**TASK INPUTS**
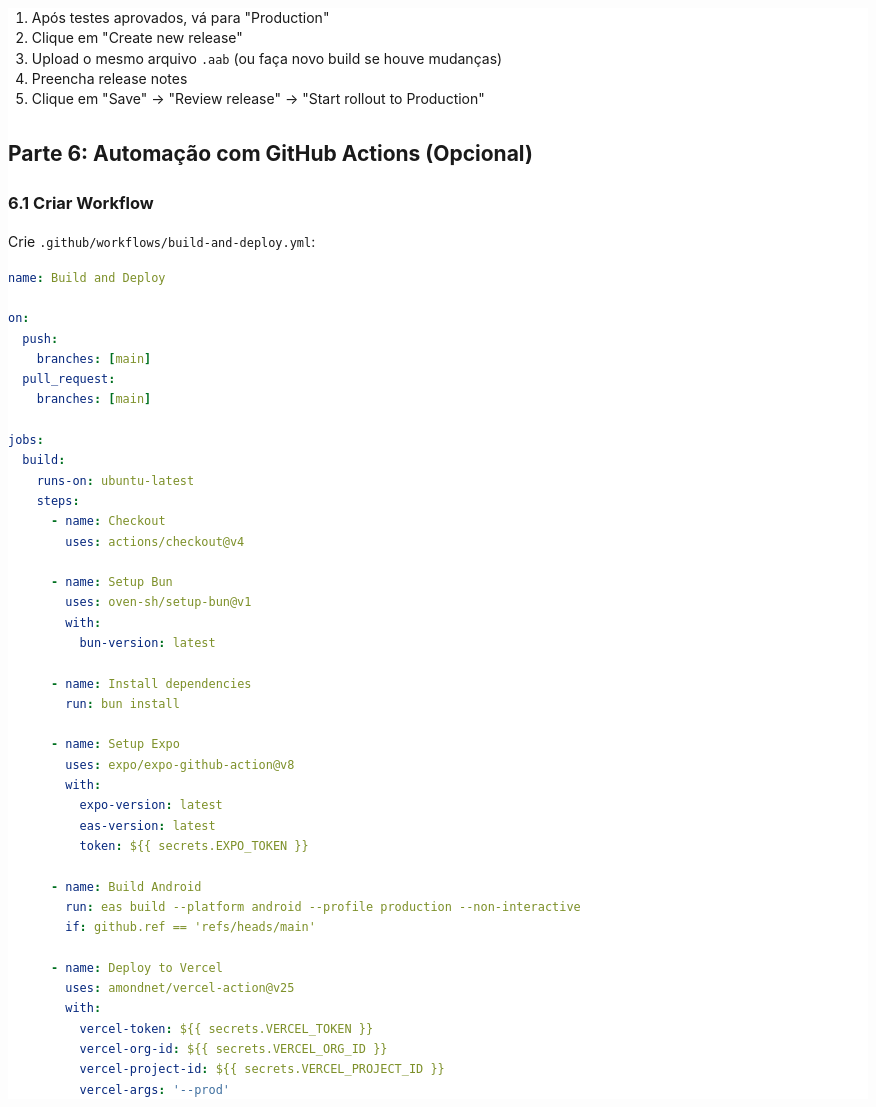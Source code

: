 1. Após testes aprovados, vá para "Production"
2. Clique em "Create new release"
3. Upload o mesmo arquivo `.aab` (ou faça novo build se houve mudanças)
4. Preencha release notes
5. Clique em "Save" → "Review release" → "Start rollout to Production"

## Parte 6: Automação com GitHub Actions (Opcional)

### 6.1 Criar Workflow

Crie `.github/workflows/build-and-deploy.yml`:

```yaml
name: Build and Deploy

on:
  push:
    branches: [main]
  pull_request:
    branches: [main]

jobs:
  build:
    runs-on: ubuntu-latest
    steps:
      - name: Checkout
        uses: actions/checkout@v4

      - name: Setup Bun
        uses: oven-sh/setup-bun@v1
        with:
          bun-version: latest

      - name: Install dependencies
        run: bun install

      - name: Setup Expo
        uses: expo/expo-github-action@v8
        with:
          expo-version: latest
          eas-version: latest
          token: ${{ secrets.EXPO_TOKEN }}

      - name: Build Android
        run: eas build --platform android --profile production --non-interactive
        if: github.ref == 'refs/heads/main'

      - name: Deploy to Vercel
        uses: amondnet/vercel-action@v25
        with:
          vercel-token: ${{ secrets.VERCEL_TOKEN }}
          vercel-org-id: ${{ secrets.VERCEL_ORG_ID }}
          vercel-project-id: ${{ secrets.VERCEL_PROJECT_ID }}
          vercel-args: '--prod'
```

**INSTRUCTIONS FOR THE TASK**
For every line above that holds the word "version", report the whole line.

**RESPONSE BELOW**
          bun-version: latest
          expo-version: latest
          eas-version: latest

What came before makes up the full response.